Device configurations can also be directly edited:

cli# set devices device example1 config interfaces interface eth0 mtu 1500

Show and editinf commands can be made on multiple devices at once using “glob” patterns:

cli> show config xml devices device example* config interfaces interface eth0

Modifications using set, merge and delete can also be applied on multiple devices:

cli# set devices device example* config interfaces interface eth0 mtu 9600

15.2.6   Commits

commit diff

Assuming a service has changed as shown in the previous secion, the commit diff command shows the result of running the service scripts modifying the device configs, but with no commits actually done:

cli# commit diff
     services {
+       test 2 {
+          name eth*;
+          add 1500;
+       }
     devices {
        device example1 {
           config {
              interfaces {
                 interface eth0 {
-                   mtu 1400;
+                   mtu 1500;
        device example33 {
           config {
              interfaces {
                 interface eth3 {
-                   mtu 1400;
+                   mtu 1500;

Commit push

The changes can now be pushed and committed to the devices:

cli# commit push

If there are no services, changes will be pushed and committed without invoking any service handlers.

If the commit fails for any reason, the error is printed and the changes remain as prior to the commit call:

cli# commit push
Failed: device example1 validation failed
Failed: device example2 out-of-sync

A non-recoverable error that requires manual intervention is shown as:

cli# commit push
Non-recoverable error: device example2: remote peer disconnected

One can also choose to not push the changes to the remote devices:

cli# commit local

To validate the configuration on the remote devices, use the following command:

cli# validate push

If you want to rollback the current edits, use discard:

cli# discard

15.2.7   Compare and check

The “show compare” command shows the difference between candidate and running, ie not committed changes.
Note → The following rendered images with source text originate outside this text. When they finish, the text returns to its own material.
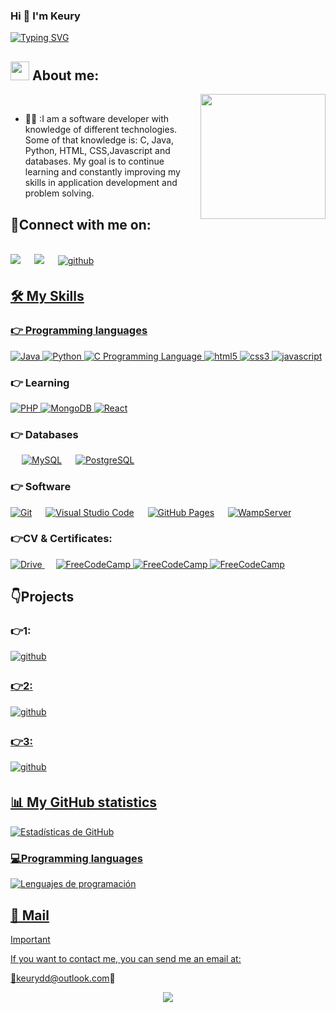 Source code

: ### Hi 👋 I'm Keury
<a href="https://git.io/typing-svg"><img src="https://readme-typing-svg.herokuapp.com?font=Fira+Code&pause=1000&color=5BE9F7&background=FF774000&width=435&lines=Hey+there%F0%9F%91%8B%2CWelcome+to+my+Github+" alt="Typing SVG" /></a>

## <picture><img src = "https://github.com/7oSkaaa/7oSkaaa/blob/main/Images/about_me.gif?raw=true" width = 30px></picture> About me:

<picture> <img align="right" src="https://media.giphy.com/media/SWoSkN6DxTszqIKEqv/giphy.gif" width = 200px></picture><br>

-  🧑‍💻 :I am a software developer with knowledge of different technologies. Some of that knowledge is: C, Java, Python, HTML, CSS,Javascript and databases. My goal is to continue learning and constantly improving my skills in application development and problem solving.	

## 📱Connect with me on:
<br>	
<a target="_blank" href="https://www.linkedin.com/in/keury-david-deschamps-lopez-3891181b1/"><img src="https://img.shields.io/badge/-LinkedIn-0077B5?style=for-the-badge&logo=Linkedin&logoColor=white"></img></a>
&emsp;
<a target="_blank" href="mailto:keurydd@gmail.com"
><img src="https://img.shields.io/badge/-Gmail-D14836?style=for-the-badge&logo=Gmail&logoColor=white"></img></a>
&emsp;
<a href="https://github.com/Keurydl" target="_blank">
<img src=https://img.shields.io/badge/github-%2300acee.svg?color=181717&style=for-the-badge&logo=github&logoColor=white alt=github style="margin-bottom: 5px;" /> 
<br>

## 🛠️ My Skills

### 👉 Programming languages

<p align="left"> 

<a href="https://www.java.com/en/">
    <img alt="Java" src="https://img.shields.io/badge/Java-ED8B00?style=for-the-badge&logo=java&logoColor=white"/>
  </a>
  <a  href="https://www.python.org/">
	  <img alt="Python" src="https://img.shields.io/badge/python-%2314354C.svg?style=for-the-badge&logo=python&logoColor=white"/> 
	  
</a> 
<a href="https://en.wikipedia.org/wiki/C_(programming_language)" target="_blank">
    <img src="https://img.shields.io/badge/C-00599C.svg?style=for-the-badge&logo=c&logoColor=white" 
      alt="C Programming Language"/> 
</a>


<a href="https://www.w3.org/html/" target="_blank"> 
    <img src="https://img.shields.io/badge/html-E34F26.svg?style=for-the-badge&logo=html5&logoColor=white"
      alt="html5"/> 
  </a>

   <a href="https://www.w3schools.com/css/" target="_blank">
    <img src="https://img.shields.io/badge/css-1572B6.svg?style=for-the-badge&logo=css3&logoColor=white"
      alt="css3"/>
  </a>

  <a href="https://developer.mozilla.org/en-US/docs/Web/JavaScript" target="_blank"> 
    <img src="https://img.shields.io/badge/Javascript-F7DF1E.svg?style=for-the-badge&logo=javascript&logoColor=black"
      alt="javascript"/> 
  </a>
</p>

### 👉 Learning

<a href="https://www.php.net/" target="_blank">
    <img src="https://img.shields.io/badge/PHP-777BB4.svg?style=for-the-badge&logo=php&logoColor=white" 
      alt="PHP"/> 
</a>

<a href="https://www.mongodb.com/" target="_blank">
    <img src="https://img.shields.io/badge/MongoDB-47A248.svg?style=for-the-badge&logo=mongodb&logoColor=white" 
      alt="MongoDB"/> 
</a>
<a href="https://reactjs.org/" target="_blank">
    <img src="https://img.shields.io/badge/React-61DAFB.svg?style=for-the-badge&logo=react&logoColor=black" 
      alt="React"/> 
</a>

### 👉 Databases 
<p align="left">
  &emsp;
    <a href="https://www.mysql.com/"><img alt="MySQL" src="https://img.shields.io/badge/MySQL-00000F?style=for-the-badge&logo=mysql&logoColor=white"></a>
  &emsp;
	
<a href="https://www.postgresql.org/" target="_blank">
    <img src="https://img.shields.io/badge/PostgreSQL-336791.svg?style=for-the-badge&logo=postgresql&logoColor=white" 
      alt="PostgreSQL"/> 
</a>
 </p>

 ### 👉 Software 
 
<p>
    <a href="#"><img alt="Git" src="https://img.shields.io/badge/Git-F05032?style=for-the-badge&logo=git&logoColor=white"></a>
  &emsp;
    <a href="#"><img alt="Visual Studio Code" src="https://img.shields.io/badge/Visual_Studio_Code-0078D4?style=for-the-badge&logo=visual%20studio%20code&logoColor=white"></a>
  &emsp;
    <a href="https://www.github.com"><img alt="GitHub Pages" src="https://img.shields.io/badge/GitHub-100000?style=for-the-badge&logo=github&logoColor=white"></a>
  &emsp;
	<a href="https://www.wampserver.com/" target="_blank"> 
    <img src="https://img.shields.io/badge/WampServer-FF6600.svg?style=for-the-badge&logo=apache&logoColor=white"
      alt="WampServer"/> 
</a>
</p>

  ### 👉CV & Certificates:
 <a href="https://drive.google.com/file/d/1SpwFNSe7ipv7b_Q_jYPVqA6WuVE5o73Y/view?usp=drive_link" target="_blank">
    <img src="https://img.shields.io/badge/Google%20Drive-4285F4?style=for-the-badge&logo=googledrive&logoColor=white"
      alt="Drive"/>
  </a>
    &emsp;
    
<a href="https://www.freecodecamp.org/espanol/certification/fcca87e50e3-e039-4da0-a97f-d2050c4444b3/responsive-web-design" target="_blank">
    <img src="https://img.shields.io/badge/FreeCodeCamp-4C1F24.svg?style=for-the-badge&logo=freecodecamp&logoColor=white" 
      alt="FreeCodeCamp"/> 
</a>

<a href="https://www.freecodecamp.org/espanol/certification/fcca87e50e3-e039-4da0-a97f-d2050c4444b3/front-end-development-libraries" target="_blank">
    <img src="https://img.shields.io/badge/FreeCodeCamp-4C1F24.svg?style=for-the-badge&logo=freecodecamp&logoColor=white" 
      alt="FreeCodeCamp"/> 
</a>
<a href="https://www.freecodecamp.org/certification/fcca87e50e3-e039-4da0-a97f-d2050c4444b3/javascript-algorithms-and-data-structures-v8" target="_blank">
    <img src="https://img.shields.io/badge/FreeCodeCamp-4C1F24.svg?style=for-the-badge&logo=freecodecamp&logoColor=white" 
      alt="FreeCodeCamp"/> 
</a>

  ## 👇Projects

### 👉1:
<a href="https://github.com/Keurydl/Programa-C" target="_blank">
<img src=https://img.shields.io/badge/github-%2300acee.svg?color=181717&style=for-the-badge&logo=github&logoColor=white alt=github style="margin-bottom: 5px;" />


### 👉2:
<a href="https://github.com/Keurydl/CrudCanina" target="_blank">
<img src=https://img.shields.io/badge/github-%2300acee.svg?color=181717&style=for-the-badge&logo=github&logoColor=white alt=github style="margin-bottom: 5px;" />


### 👉3:
<a href="https://github.com/Keurydl/bateria_electronica" target="_blank">
<img src=https://img.shields.io/badge/github-%2300acee.svg?color=181717&style=for-the-badge&logo=github&logoColor=white alt=github style="margin-bottom: 5px;" />

## 📊 My GitHub statistics

![Estadísticas de GitHub](https://github-readme-stats.vercel.app/api?username=Keurydl&show_icons=true&theme=radical)


### 💻Programming languages
![Lenguajes de programación](https://github-readme-stats.vercel.app/api/top-langs/?username=Keurydl&layout=compact&theme=radical)


## 📧 Mail
> [!IMPORTANT]
>If you want to contact me, you can send me an email at:

🔺[keurydd@outlook.com](keurydd@outlook.com)🔻

<div align="center">
  <img src="https://profile-counter.glitch.me/Keurydl/count.svg?"  />
</div>


<!--
**Keurydl/Keurydl** is a ✨ _special_ ✨ repository because its `README.md` (this file) appears on your GitHub profile.

Here are some ideas to get you started:

- 🔭 I’m currently working on ...
- 🌱 I’m currently learning ...
- 👯 I’m looking to collaborate on ...
- 🤔 I’m looking for help with ...
- 💬 Ask me about ...
- 📫 How to reach me: ...
- 😄 Pronouns: ...
- ⚡ Fun fact: ...
-->

<!--
**Keurydl/Keurydl** is a ✨ _special_ ✨ repository because its `README.md` (this file) appears on your GitHub profile.

Here are some ideas to get you started:

- 🔭 I’m currently working on ...
- 🌱 I’m currently learning ...
- 👯 I’m looking to collaborate on ...
- 🤔 I’m looking for help with ...
- 💬 Ask me about ...
- 📫 How to reach me: ...
- 😄 Pronouns: ...
- ⚡ Fun fact: ...
-->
A variant is the following that compares with the actual remote config:

cli> show compare device <devices>

This is acheived by making a “transient” pull that does not replace the local device config.

Further, the following command checks whether devices are is out-of-sync:

cli> check <devices>
Failed: device example2 is out-of-sync

Out-of-sync means that a change in the remote device config has been made, such as a manual edit, since the last “pull”. You can resolve an out-of-sync state with the “pull” command.

15.2.8   Push

There are also explicit sync commands that are implicitly made in commit push. Explicit pushes may be necessary if local commits are made (eg commit local) which needs an explicit push. Or if a new device has been off-line:

cli> push <devices>

Push the configuration to the devices, validate it and then revert:

cli> push <devices> validate

15.3   YANG

The clixon-controller YANG has the following structure:

module: clixon-controller
  +--rw services
  +--rw generic
  |   +--rw device-timeout         uint32
  +--rw devices
  |   +--rw device-group* [name]
  |   | +--rw name                 string
  |   +--rw device* [name]
  |     +--rw name                 string
  |     +--rw description?         string
  |     +--rw enabled?             boolean
  |     +--rw conn-type            connection-type
  |     +--rw user?                string
  |     +--rw addr?                string
  |     +--rw yang-config?         yang-config
  |     +--rw capabilities
  |     | +--rw capability*        string
  |     +--ro conn-state-timestamp yang:date-and-time
  |     +--ro sync-timestamp       yang:date-and-time
  |     +--ro logmsg               string
  |     +--rw config
  +--ro transactions
      +--ro transaction* [tid]
        +--ro tid                  uint64
    +---n services-commit
    +---n controller-transaction


In short, the configuration part of the YANG is separated into services and devices.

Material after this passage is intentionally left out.